Tomiinek / Multilingual_Text_to_Speech

An implementation of Tacotron 2 that supports multilingual experiments with parameter-sharing, code-switching, and voice cloning.
MIT License
829 stars 158 forks source link

How effective is my training so far? #16

Closed michael-conrad closed 4 years ago

michael-conrad commented 4 years ago

What type of loss_total number, etc, should I be looking for to verify that things seem to be training correctly?

I'm currently at step: 3.792k, 3 hours 12 minutes, total loss 0.2972

michael-conrad commented 4 years ago

image

image

image

michael-conrad commented 4 years ago

und sich damit zu schützen, daß, sobald kein wirkliches bestimmtes verbrechen feststehe, dessen man ihn beschuldige,

Predicted/forced, step 13

image

Predicted/generated, step 13

image

Target/eval, step 13

image

Tomiinek commented 4 years ago

The curves seem to be ok. You can expect the final MCD around 3 or 4.
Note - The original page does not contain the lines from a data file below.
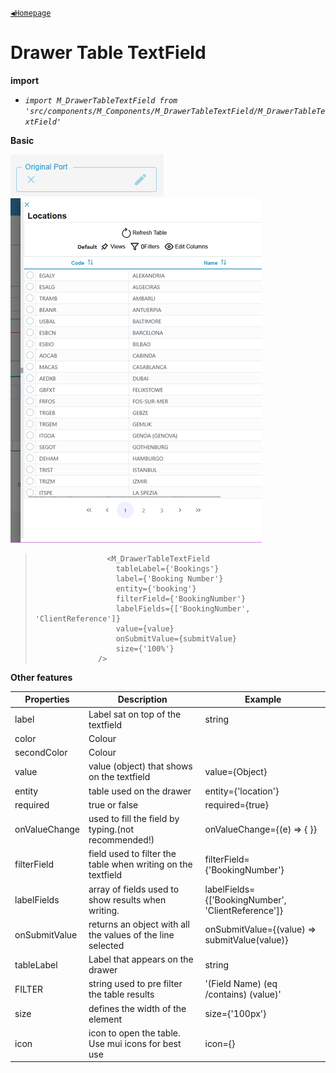 [`◀️Homepage`](../../../README.md)

# **Drawer Table TextField** 


**import**
- *`import M_DrawerTableTextField from 'src/components/M_Components/M_DrawerTableTextField/M_DrawerTableTextField'`*

**Basic**

![Alt text](../../../public/README/images/DrawerTableTextField.png)
![Alt text](../../../public/README/images/DrawerTable.png)

>                     <M_DrawerTableTextField
>                       tableLabel={'Bookings'}
>                       label={'Booking Number'}
>                       entity={'booking'}
>                       filterField={'BookingNumber'}
>                       labelFields={['BookingNumber', 'ClientReference']}
>                       value={value}
>                       onSubmitValue={submitValue}
>                       size={'100%'}
>                   />
>
> 

**Other features**

| Properties    	| Description                                               	| Example                                                   	|
|---------------	|-----------------------------------------------------------	|-----------------------------------------------------------	|
| label         	| Label sat on top of the textfield                         	| string                                                    	|
| color         	| Colour                                                 	    |                                                           	|
| secondColor   	| Colour                                                 	    |                                                           	|
| value         	| value (object) that shows on the textfield                    | value={Object}                                             	|
| entity        	| table used on the drawer                                  	| entity={'location'}                                       	|
| required      	| true or false                                             	| required={true}                                           	|
| onValueChange 	| used to fill the field by typing.(not recommended!)       	| onValueChange={(e) => { }}                                	|
| filterField   	| field used to filter the table when writing on the textfield  |  filterField={'BookingNumber'}                             	|
| labelFields   	| array of fields used to show results when writing.         	|   labelFields={['BookingNumber', 'ClientReference']}          |
| onSubmitValue 	| returns an object with all the values of the line selected    | onSubmitValue={(value) => submitValue(value)}                 |
| tableLabel    	| Label that appears on the drawer                          	| string                                                    	|
| FILTER        	| string used to pre filter the table results               	| '(Field Name) (eq /contains) (value)'                     	|
| size            	|defines the width of the element                              	| size={'100px'}                                            	|
| icon           	|icon to open the table. Use mui icons for best use             | icon={<Clear />}                                            	|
stale[bot] commented 4 years ago

This issue has been automatically marked as stale because it has not had recent activity. It will be closed if no further activity occurs. Thank you for your contributions.

vince62s commented 2 years ago

I am trying to replicate the generated_switching config with CSS10 + Comvoi clean the only thing I changed is the batch size to 100 because I am using a RTX A6000.

MCD does not go below 5 could there be something wrong ?

image

Tomiinek commented 2 years ago

Hi, I would also increase learning rate when increasing batch size, but the MCD values are fine IMHO. Give it more time.

Here are my MCDs, you are interested in the last column. image

vince62s commented 2 years ago

1) Is this the generated_switching or generated_training ? you don't have the similar grap for the eval set ?

2) one unrelated question. when generating the wav file with a speaker-id that has not been used in the WaveRNN training, can I expect a decent result or not at all. It seems to do something but unclear whether we can achieve something decent. I am wondering whether it is just a matter of training WaveRNN on many more speakers or not.

thanks for your insights, great work btw.

Tomiinek commented 2 years ago
  1. This is generated_training. I don't, but you can expect something 3-4ish I think.

  2. You can check it out in the demo notebooks. For some voices it is ok, for some it is not. I am afraid that WaveRNN needs a lot of data per speaker to sound good ... but there is a more recent and SOTA workaround. I would suggest you using the pretrained vocoders from espnet. They are multi-speaker and sound great but they also expect sharp spectrograms as input. To make outputs of my model sharper, you can replace the old convolutional postnet with something more sexy like a postnet based on normalizing flows (here is an open and probably working implementation)

Tomiinek commented 2 years ago

You can avoid the pain with vocoders for free by using espnet and replacing the postnet should be more or less copy & paste drop-in replacement and addition of one more loss term.